Have our services really deteriorated recently? Here is the depressing reality.

Bills are skyrocketing, the transport network seems to be at a standstill and the NHS is at its wit’s end – it doesn’t seem like the best summer to be in the UK.

Although the country is trying to return to some form of normalcy as Covid worries fade, there is no doubt that UK services are struggling to get back on track.

But how much have the organizations and services we rely on every day changed in recent years? Here’s a look at some numbers.


After a video of patients waiting up to 1 p.m. for treatment went viral last week, it’s pretty clear that A&E services are completely bogged down.

The number of patients waiting more than four hours to be admitted was 66,933 in April 2019 according to NHS England statistics – by April 2022 this figure had risen to 131,905.

The long list of patients waiting more than 12 hours to be admitted also stood at just 442 in April 2019. Two years later, that figure had risen to 24,138..

It’s not just the A&E department either. Distressing reports emerged on Thursday detailing how a 94-year-old patient had to wait five hours for an ambulance to arrive after he fell. The accident turned out to be fatal.

It shows that on his last call to 999, Kenneth Shadbolt asked, “Can you please tell them to hurry up, I’ll be dead.”

According to data from the Nuffield Trust, ambulance arrival delays for life-threatening calls (which account for a tenth of most calls) have increased significantly over the past three years.

Ambulance trusts must respond to these types of calls within seven minutes. In March 2019, most achieved this goal, but by March 2022 the response time for this had increased to nine minutes and 35 seconds on average.

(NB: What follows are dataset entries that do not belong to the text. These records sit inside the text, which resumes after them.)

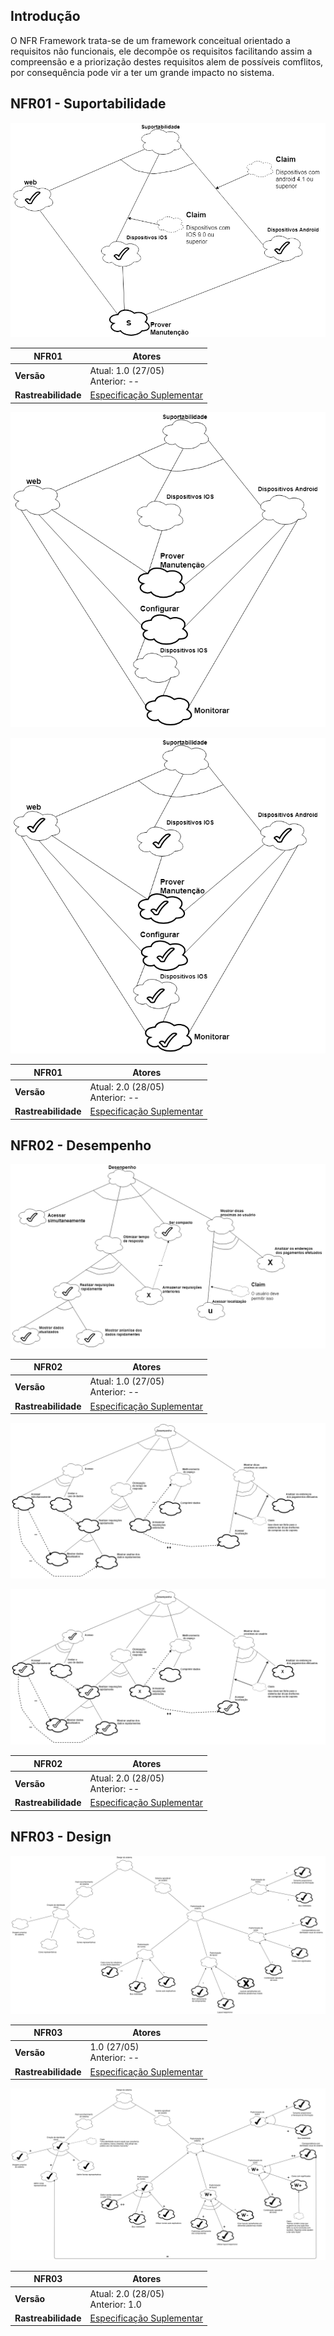 ## Introdução 

O NFR Framework trata-se de um framework conceitual orientado a requisitos não funcionais, ele decompõe os requisitos facilitando assim a compreensão e a priorização destes requisitos alem de possíveis comflitos, por consequência pode vir a ter um grande impacto no sistema.


## NFR01 - Suportabilidade

[ ![NFR01](./../img/nfr/nfr_suportabilidade_v1.png)](./../img/nfr/nfr_suportabilidade_v1.png)


| **NFR01** | **Atores**|
|--|--|
| **Versão**| Atual: 1.0 (27/05) <br> Anterior: --|
| **Rastreabilidade** | [Especificação Suplementar](../especificacao) |

[ ![NFR01](./../img/nfr/nfr_suportabilidade_v2.png)](./../img/nfr/nfr_suportabilidade_v2.png)

[ ![NFR01](./../img/nfr/nfr_suportabilidade_v2_fb.png)](./../img/nfr/nfr_suportabilidade_v2_fb.png)

| **NFR01** | **Atores**|
|--|--|
| **Versão**| Atual: 2.0 (28/05) <br> Anterior: --|
| **Rastreabilidade** | [Especificação Suplementar](../especificacao) |


## NFR02 - Desempenho

[ ![NFR02](./../img/nfr/nfr_desenpenho_v1.png)](./../img/nfr/nfr_desenpenho_v1.png)


| **NFR02** | **Atores**|
|--|--|
| **Versão**| Atual: 1.0 (27/05) <br> Anterior: --|
| **Rastreabilidade** | [Especificação Suplementar](../especificacao) |

[ ![NFR02](./../img/nfr/nfr_desenpenho_v2.png)](./../img/nfr/nfr_desenpenho_v2.png)

[ ![NFR02](./../img/nfr/nfr_desenpenho_v2_fb.png)](./../img/nfr/nfr_desenpenho_v2_fb.png)

| **NFR02** | **Atores**|
|--|--|
| **Versão**| Atual: 2.0 (28/05) <br> Anterior: --|
| **Rastreabilidade** | [Especificação Suplementar](../especificacao) |


## NFR03 - Design

[ ![NFR03](./../img/nfr/nfr_design_v1.png)](./../img/nfr/nfr_design_v1.png)

| **NFR03** | **Atores**|
|--|--|
| **Versão**| 1.0 (27/05) <br> Anterior: --|
| **Rastreabilidade** | [Especificação Suplementar](../especificacao) |


[ ![NFR03](./../img/nfr/nfr_design_v2.png)](./../img/nfr/nfr_design_v2.png)

| **NFR03** | **Atores**|
|--|--|
| **Versão**| Atual: 2.0 (28/05) <br> Anterior: 1.0|
| **Rastreabilidade** | [Especificação Suplementar](../especificacao) |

The situation worsens considerably for calls that fall into slightly less urgent categories. Calls that previously took 21 minutes on average in 2019 took an hour in March 2022. For rarer (usually non-emergency) situations, people can now wait up to 10 hours to be seen.

The number of patients awaiting hospital treatment has also increased, from 2.3 million in January 2009 to 6.5 million in April 2022.

Patients awaiting NHS hospital treatment in England
Patients awaiting NHS hospital treatment in England

A staffing crisis at NHS England has contributed to delays caused by the Covid backlog. Many workers have left the profession, some due to burnout due to the pandemic.

According to reports from March 2022, one in 10 nursing positions is currently unfilled as the service needs one more doctor for the 16 it already has.

Vacancies recorded between October and December 2021 also reached a new high since April-June 2019.

Patricia Marquis, director of the Royal College of Nursing for England, called the figures “deeply worrying”.

She told the Guardian: “The fact that nursing vacancies remain stubbornly high, at around 40,000 in the NHS in England, is deeply worrying. With each job that remains vacant, safe patient care becomes even more difficult to maintain.


In March 2022, rail fares increased by 3.8%. The average commuter now has to pay £3,263 for their season ticket.

However, it’s worth pointing out that rail fares were already rising before the first lockdown, with campaigners warning the cost was “exceeding people’s incomes” in January 2020.

Then there are the strikes that will take place next week on June 21, 23 and 25, which is expected to be the biggest strike in 33 years. The Center for Economics and Business Research estimates it will cost the economy at least £91million.

Airports have also been hit by staff shortages in recent months, with delays leading to 3,363 canceled flights in the UK up to March, up 0.9% on flights canceled during the same period in 2019, according to the Civil Aviation Authority.

British Airways alone canceled 8,000 flights between March and October, while EasyJet cut around 40 flights a day for the rest of June, while nearly 200 flights to UK airports were canceled by a range airlines over the bank holiday weekend.

Bosses blamed the Covid pandemic – and the government’s handling of it – for the problems.

Willie Walsh, chief executive of the International Air Transport Association, told the Paris Air Forum: “Boris Johnson, he points to one of the reasons why he should continue to be Prime Minister as being the way in which he handled the pandemic. What a joke. They should have done a lot better.”

While others have blamed Brexit for creating staff shortages, Transport Secretary Grant Shapps has just claimed that airports across Europe are experiencing the same shortages post-pandemic.


The changes to our gas prices come as no surprise. A global problem caused by Russia’s invasion of Ukraine – two countries that provide much of the world’s fossil fuel supply – has been making headlines around the world for months.

As of June 7, 2022, a liter of unleaded costs 180.73 pence per liter and diesel costs 186.57 pence per litre.

According to the RAC, on 3 June 2019 unleaded cost 140.67 pence per liter and diesel 135.51 pence per litre.

Unsurprisingly, our energy bills have also soared to their highest level since the 1950s, according to Sky News analysis, due to a fuel shortage.

Is that all?

Inflation is also at its highest level in 40 years due to the cost of living crisis and interest rates have climbed to 1.25% – the highest levels we have seen since 2009.

On top of that, passport delays and issues with obtaining driver’s licenses have added to the already painful summer unfolding this year.